And when it comes to the experiences you had, you made decisions about those experiences that you also take forward with you. In fact, you project them forward into the future. You expect those decisions–those thoughts–to continue being true. Thoughts like:
- I’m not good enough.
- People don’t like me.
- I should have been a boy (or a girl).
- Men (or women) leave me.
- I never have enough money.
- I’m not worthy of earning more money.
- I make bad decisions.
- I’m unlovable.
- I’m ugly.
- I’m stupid.
With these thoughts projected out into the future–with you expecting them to be true tomorrow, the next day, next week, a month from now–you perpetuate yourself being that same person you believe yourself to be in the future. You recreate the same experiences over and over again, proving to yourself over and over again that you are, indeed, this person.
When you stop expecting to find yourself in that same situation over and over again–expecting to find poof that you are that person, you will stop having those experiences. For this to happen, you have to leave all of these experiences and decisions in the past. Stop bringing them with you into the future.
I learned all of this long ago when I was doing a variety of self-help, personal growth and human potential workshops and seminars, like the Loving Relationships Training.

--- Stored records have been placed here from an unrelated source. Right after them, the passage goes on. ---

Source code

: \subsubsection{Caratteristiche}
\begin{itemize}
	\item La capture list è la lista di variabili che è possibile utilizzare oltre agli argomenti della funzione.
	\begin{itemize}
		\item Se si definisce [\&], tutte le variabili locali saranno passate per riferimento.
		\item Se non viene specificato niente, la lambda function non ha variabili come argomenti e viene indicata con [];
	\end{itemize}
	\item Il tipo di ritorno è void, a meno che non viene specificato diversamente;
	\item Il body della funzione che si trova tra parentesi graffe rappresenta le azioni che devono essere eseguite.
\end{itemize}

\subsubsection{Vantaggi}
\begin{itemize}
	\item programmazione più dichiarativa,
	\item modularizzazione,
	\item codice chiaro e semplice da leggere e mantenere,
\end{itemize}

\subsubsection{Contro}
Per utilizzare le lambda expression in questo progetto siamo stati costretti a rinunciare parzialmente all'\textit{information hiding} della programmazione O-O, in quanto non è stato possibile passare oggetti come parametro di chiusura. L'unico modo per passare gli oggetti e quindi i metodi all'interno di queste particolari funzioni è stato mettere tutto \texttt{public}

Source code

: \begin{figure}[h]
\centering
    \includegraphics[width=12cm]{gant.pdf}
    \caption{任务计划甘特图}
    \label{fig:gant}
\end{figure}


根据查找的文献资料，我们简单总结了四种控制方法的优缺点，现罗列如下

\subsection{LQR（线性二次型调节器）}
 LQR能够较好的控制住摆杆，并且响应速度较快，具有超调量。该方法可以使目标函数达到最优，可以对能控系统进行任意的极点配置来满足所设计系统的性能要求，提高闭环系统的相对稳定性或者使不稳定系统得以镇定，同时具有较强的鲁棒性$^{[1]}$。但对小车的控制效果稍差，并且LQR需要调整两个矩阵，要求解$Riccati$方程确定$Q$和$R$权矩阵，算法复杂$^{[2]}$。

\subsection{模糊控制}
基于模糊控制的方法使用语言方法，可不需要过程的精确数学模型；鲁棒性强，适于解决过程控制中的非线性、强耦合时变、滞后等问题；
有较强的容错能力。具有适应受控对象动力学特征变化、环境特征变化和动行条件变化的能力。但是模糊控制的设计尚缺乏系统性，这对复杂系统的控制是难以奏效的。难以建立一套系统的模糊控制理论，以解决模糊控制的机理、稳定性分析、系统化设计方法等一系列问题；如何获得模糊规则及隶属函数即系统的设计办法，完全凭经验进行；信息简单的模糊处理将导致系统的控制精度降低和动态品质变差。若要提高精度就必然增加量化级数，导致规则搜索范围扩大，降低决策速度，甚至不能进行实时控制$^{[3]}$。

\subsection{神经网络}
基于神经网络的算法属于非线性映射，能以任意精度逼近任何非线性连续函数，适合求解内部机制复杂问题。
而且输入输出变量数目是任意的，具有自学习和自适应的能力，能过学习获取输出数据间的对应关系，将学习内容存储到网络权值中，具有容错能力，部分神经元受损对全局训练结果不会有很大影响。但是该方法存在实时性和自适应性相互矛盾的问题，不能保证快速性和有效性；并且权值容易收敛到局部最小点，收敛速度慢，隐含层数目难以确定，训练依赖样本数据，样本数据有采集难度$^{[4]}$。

It can be hard to remember these lessons though, when you aren’t around other like-minded people who also know these principles. The other day a colleague invited me to a preview of the Landmark Forum workshops. There I was reminded of this idea.
It made me stop and consider what decisions I made because of past negative events or experiences that I place in my future and then create that same unwanted outcome. If I can become aware of the experience and the thought, or the decision I made about myself, I can then affect my future outcomes, I can begin changing them. If, for example, I believe I am unworthy of earning more than $50,000 per year because I’ve never been paid more than that before and I’ve had many experiences where I was told I would not be paid what I thought I should be paid based on my experience or worth, I can change that thought, that expectation. And I can expect to earn $100,000 per year or more.
By being conscious of the decision made in the past about myself, I can affect my future and change who I become. I can become someone who earns more money.
Byron Katie, an author, says we should always ask if we really know something is true. I would have to ask myself if I really knew it was true that I was unworthy of getting paid more. If I can’t answer, “Yes, it’s true,” then it must be true that I am worthy of getting paid more. So I have to ask myself if this is true. Can I answer yes to that question?
Can you think of a decision you made in your past that is affecting who you are now? Do you know if the decision is based on truth? Can you change your mind so you can affect your future positively?